Continuing The Journey

Eucharist-Celebration-1I watched last summer’s movie INCEPTION this past week. It was interesting and will probably take at least one or more viewings before I start to understand it. I have an intuitive and insightful friend that I will enlist for the journey into this labyrinth story of dream and reality. One reality this week is how a new event triggered old memories that arte replaying constantly in my head. There was a line in the movie: “An idea is like a virus, resilient, highly contagious.”

Last Saturday morning at church there was a training session for altar servers when I returned for celebrating Mass in the chapel. It was the feast of St. Matthias, the Apostle, so I wearing a red chasuble. I entered the Church to greet the servers-in-training and asked them if they had any questions. A very inquisitive young man, who understood that liturgy was full of symbolism, asked me a question. “Father, why is that when you hold out your arms, you look like a butterfly?”

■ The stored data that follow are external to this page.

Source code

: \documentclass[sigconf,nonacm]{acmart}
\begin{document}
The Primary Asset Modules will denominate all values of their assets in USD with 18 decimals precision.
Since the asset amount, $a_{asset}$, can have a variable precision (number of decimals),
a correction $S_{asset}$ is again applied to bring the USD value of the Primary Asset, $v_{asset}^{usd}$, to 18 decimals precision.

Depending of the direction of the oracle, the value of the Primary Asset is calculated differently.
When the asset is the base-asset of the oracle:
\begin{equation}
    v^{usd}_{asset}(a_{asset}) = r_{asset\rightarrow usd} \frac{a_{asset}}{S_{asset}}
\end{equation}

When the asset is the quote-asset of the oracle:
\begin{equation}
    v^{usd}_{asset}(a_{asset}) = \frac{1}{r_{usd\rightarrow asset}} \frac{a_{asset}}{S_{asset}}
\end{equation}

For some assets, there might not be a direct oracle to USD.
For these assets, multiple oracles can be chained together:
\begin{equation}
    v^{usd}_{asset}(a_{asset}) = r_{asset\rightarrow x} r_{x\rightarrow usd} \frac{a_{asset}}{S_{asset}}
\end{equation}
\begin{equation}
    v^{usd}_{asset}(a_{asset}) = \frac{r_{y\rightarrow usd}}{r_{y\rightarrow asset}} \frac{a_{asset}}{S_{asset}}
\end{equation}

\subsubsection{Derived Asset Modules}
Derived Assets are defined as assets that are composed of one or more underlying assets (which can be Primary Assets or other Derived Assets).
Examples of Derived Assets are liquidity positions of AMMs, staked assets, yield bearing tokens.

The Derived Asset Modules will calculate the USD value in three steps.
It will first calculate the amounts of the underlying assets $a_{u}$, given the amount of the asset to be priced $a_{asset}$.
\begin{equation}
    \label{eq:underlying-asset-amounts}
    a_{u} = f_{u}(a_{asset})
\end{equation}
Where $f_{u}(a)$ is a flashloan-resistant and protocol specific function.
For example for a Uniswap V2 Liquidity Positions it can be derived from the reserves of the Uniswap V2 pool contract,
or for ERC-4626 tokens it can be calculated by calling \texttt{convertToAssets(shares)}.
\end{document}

I was taken aback by his question, since the intention of holding my arms out and displaying my chasuble was not to emerge from a cocoon of solemn worship and ritual into a whimsical, free flying fluttering form of carefree joy and happiness. Of course being of a certain age his question pushed a replay button in my mind. Two thoughts start looping through my conscious. One is Mohamed Ali’s line: “FLOAT LIKE A BUTTERFLY, STING LIKE A BEE.” And the second was the opening tune of “THE SONG OF THE SOUTH”, ZIP-A-DEE-DOO-DAH. Yes, I have mixed bluebirds up with butterflies, but I am sure that the bluebird sitting on Uncle Remus’s shoulder had butterflies flying around. A happy carefree world was colorfully presented.

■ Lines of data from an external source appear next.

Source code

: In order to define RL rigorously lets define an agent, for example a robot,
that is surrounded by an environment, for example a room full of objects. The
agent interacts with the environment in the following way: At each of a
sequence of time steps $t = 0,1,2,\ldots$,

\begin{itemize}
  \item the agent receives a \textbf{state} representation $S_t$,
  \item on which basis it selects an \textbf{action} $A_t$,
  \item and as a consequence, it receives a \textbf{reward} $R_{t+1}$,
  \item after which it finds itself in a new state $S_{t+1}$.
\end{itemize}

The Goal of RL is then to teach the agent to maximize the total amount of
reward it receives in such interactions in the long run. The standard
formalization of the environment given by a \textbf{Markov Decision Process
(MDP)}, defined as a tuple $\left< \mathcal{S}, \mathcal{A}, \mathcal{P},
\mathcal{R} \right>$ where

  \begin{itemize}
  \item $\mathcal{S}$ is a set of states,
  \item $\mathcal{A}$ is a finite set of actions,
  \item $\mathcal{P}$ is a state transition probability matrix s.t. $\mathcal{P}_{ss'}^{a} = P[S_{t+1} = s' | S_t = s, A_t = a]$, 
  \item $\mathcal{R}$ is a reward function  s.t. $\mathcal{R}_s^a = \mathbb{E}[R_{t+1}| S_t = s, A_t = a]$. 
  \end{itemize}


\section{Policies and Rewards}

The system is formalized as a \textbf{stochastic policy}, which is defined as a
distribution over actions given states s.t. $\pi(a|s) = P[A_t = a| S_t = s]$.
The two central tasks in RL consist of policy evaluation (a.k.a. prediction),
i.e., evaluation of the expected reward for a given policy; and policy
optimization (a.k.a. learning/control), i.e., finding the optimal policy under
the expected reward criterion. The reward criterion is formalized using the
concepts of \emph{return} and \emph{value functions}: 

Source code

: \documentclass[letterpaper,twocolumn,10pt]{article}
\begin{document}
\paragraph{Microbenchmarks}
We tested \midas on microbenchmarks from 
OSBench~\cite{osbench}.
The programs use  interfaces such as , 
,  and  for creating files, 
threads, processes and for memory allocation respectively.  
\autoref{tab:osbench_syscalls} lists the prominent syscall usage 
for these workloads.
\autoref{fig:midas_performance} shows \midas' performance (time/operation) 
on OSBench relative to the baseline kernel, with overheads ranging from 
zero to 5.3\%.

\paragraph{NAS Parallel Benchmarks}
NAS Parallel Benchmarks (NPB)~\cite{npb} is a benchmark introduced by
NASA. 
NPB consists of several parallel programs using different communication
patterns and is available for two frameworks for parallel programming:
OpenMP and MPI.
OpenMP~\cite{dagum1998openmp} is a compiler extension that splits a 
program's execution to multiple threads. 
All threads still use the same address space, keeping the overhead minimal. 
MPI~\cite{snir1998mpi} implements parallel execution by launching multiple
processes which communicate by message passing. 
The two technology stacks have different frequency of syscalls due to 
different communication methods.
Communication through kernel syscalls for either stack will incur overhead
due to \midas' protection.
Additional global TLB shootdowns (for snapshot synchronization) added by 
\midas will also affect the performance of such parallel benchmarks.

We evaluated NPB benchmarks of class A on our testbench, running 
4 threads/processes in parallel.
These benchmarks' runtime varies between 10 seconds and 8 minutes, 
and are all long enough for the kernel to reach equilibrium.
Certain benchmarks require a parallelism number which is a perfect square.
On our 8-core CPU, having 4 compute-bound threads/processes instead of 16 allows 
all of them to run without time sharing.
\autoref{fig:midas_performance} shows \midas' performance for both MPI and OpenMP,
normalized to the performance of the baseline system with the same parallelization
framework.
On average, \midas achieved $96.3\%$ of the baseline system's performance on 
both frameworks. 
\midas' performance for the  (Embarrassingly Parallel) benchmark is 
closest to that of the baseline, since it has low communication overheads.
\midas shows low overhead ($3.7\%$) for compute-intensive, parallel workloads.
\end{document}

Eucharist-Celebration-2The Eucharist Celebration in which I which I wear the chasuble is celebrated in the remembrance of the wonderful salivfic act of Jesus dying for us on the cross and spending three days in the tomb so that we could rise with to new life. The joy of the promise of new life at the heavenly banquet should set us dancing as freely as Uncle Remus and the animals. But while we are floating like the butterfly we do have to be concerned about the sting of the bee, sin. Once set free in Baptism from sin when need to stay alive in God’s love. The butterfly metamorphoses from caterpillar to butterfly is short-lived, a few days, maybe a year, just like us freed from sin, only to die again to the sins of this world. They keep us from enjoying the eternal heavenly banquet. But God through His church foresaw this and gave us sacraments, Reconciliation and the Eucharist. These provide us with renewal that can allow us like the butterfly to come to new life until the day that God is ready to call us to the eternal banquet.

We have choices where we may dine. We can dress like the caterpillar and eat at the drive-thru at White Castle with no embarrassment or dress like a butterfly and dine at Bistro 157 or the Ritz. Another line from the movie says a lot: “Don’t you want to take a leap of faith? Or become as old man, filled with regret, waiting to die alone!”